A edição de hoje, domingo, do Estadão, repercute com riqueza e competência toda a operação. Fernando Henrique Cardoso, num interessante texto publicado na página 2, defende a necessidade de uma integração positiva entre sociedade e Estado para que se possa seguir em frente: "Se agora no Rio de Janeiro as ações combinadas das autoridades políticas e militares abriram espaço para um avanço importante, é preciso consolidá-lo. Isso não será feito apenas com a presença militar, a da Justiça e a do Estado. Este está começando a fazer o que lhe corresponde. Cabe à sociedade complementar o trabalho libertador". A sua é uma posição polêmica, mas precisamente por isso corajosa e estimulante: "Enquanto houver incremento do consumo de drogas, enquanto os usuários forem tratados como criminosos, e não como dependentes químicos ou propensos a isso, enquanto não forem atendidos pelos sistemas de saúde pública e, principalmente, enquanto a sociedade glamourizar a droga e anuir com seu uso secreto indiscriminadamente, ao invés de regulá-lo, será impossível eliminar o tráfico e sua coorte de violência". Vale muito a leitura (veja aqui).

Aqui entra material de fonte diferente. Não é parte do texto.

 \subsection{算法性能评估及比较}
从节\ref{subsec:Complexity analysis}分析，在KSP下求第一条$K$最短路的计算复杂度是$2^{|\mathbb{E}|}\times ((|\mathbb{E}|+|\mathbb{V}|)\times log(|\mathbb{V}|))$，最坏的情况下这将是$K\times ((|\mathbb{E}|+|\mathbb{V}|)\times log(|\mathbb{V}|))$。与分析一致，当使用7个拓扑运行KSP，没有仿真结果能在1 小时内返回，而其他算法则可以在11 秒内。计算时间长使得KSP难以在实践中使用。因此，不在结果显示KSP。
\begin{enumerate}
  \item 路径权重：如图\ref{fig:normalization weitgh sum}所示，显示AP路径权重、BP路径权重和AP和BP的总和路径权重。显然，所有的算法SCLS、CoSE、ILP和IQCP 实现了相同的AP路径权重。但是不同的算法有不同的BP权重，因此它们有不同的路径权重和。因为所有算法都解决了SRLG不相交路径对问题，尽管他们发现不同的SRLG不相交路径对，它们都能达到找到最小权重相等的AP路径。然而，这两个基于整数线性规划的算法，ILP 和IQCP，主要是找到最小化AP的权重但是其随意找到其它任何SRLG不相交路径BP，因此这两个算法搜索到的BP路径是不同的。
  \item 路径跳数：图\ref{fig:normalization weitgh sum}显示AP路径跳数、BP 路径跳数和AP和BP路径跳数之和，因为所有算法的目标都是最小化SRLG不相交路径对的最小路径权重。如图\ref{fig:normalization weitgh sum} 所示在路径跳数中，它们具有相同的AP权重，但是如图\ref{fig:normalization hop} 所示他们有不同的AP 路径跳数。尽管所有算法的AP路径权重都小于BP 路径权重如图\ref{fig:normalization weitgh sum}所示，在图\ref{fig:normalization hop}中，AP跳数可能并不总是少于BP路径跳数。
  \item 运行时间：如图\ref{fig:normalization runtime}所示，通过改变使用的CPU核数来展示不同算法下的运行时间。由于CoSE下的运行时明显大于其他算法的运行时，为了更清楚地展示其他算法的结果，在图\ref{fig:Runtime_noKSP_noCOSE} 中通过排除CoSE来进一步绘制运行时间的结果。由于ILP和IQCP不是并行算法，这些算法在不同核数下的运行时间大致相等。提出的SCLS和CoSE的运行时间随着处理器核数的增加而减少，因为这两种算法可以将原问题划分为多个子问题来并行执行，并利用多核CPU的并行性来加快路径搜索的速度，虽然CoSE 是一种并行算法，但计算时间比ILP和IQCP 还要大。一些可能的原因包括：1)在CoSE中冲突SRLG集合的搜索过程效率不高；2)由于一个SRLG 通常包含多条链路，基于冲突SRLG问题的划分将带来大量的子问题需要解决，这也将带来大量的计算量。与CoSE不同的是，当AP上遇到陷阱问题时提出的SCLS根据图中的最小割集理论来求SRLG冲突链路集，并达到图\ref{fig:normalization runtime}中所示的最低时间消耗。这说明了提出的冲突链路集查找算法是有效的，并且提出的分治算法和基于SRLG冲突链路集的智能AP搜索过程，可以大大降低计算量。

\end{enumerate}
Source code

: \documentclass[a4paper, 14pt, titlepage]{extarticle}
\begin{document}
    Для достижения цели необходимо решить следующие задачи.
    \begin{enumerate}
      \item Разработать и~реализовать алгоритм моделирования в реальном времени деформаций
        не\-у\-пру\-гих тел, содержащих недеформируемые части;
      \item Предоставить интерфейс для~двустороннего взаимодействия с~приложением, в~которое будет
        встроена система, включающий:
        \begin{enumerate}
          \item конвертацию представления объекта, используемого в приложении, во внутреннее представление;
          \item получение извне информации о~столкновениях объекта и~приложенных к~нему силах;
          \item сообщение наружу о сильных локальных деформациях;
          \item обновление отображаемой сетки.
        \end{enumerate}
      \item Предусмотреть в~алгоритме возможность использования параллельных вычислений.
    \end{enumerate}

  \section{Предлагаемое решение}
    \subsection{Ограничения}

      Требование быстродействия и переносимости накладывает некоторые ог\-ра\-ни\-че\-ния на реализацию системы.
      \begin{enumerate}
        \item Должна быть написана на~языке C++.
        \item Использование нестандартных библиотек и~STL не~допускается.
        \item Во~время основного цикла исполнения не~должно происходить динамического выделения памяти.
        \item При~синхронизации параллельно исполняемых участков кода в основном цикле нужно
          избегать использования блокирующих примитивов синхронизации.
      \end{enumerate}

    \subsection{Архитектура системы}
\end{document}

Na mesma edição, o caderno Aliás publica dois excelentes textos de Francisco de Oliveira ("A surda guerra oculta") e de Renato Lessa ("Paradigma do voo rasante", reproduzido do seu blog). Ao passo que o primeiro lembra, com propriedade, que "sob o mantra do combate ao crime organizado, o que se oculta é uma surda guerra de classes", Lessa joga luz sobre a "adrenalina cognitiva" despejada sobre os cidadãos pelo "paradigma Globocop", composto de "um narrador onipresente, dotado da capacidade de tudo prescrutar, e de uma rede de intérpretes fiéis e fidelizados". Trata-se de um paradigma que "opera no vácuo e na ausência de instituições de controle social sobre os agentes do poder executivo, para não falar da rarefação do mundo da representação política". Muito bem sacado.

No Aliás, há ainda uma entrevista muito esclarecedora com a antropóloga Mariana Cavalcanti ("Um espelho no morro").

Em suma, não falta material para que se trate a questão com seriedade e se a insira de modo sustentável na agenda democrática do país.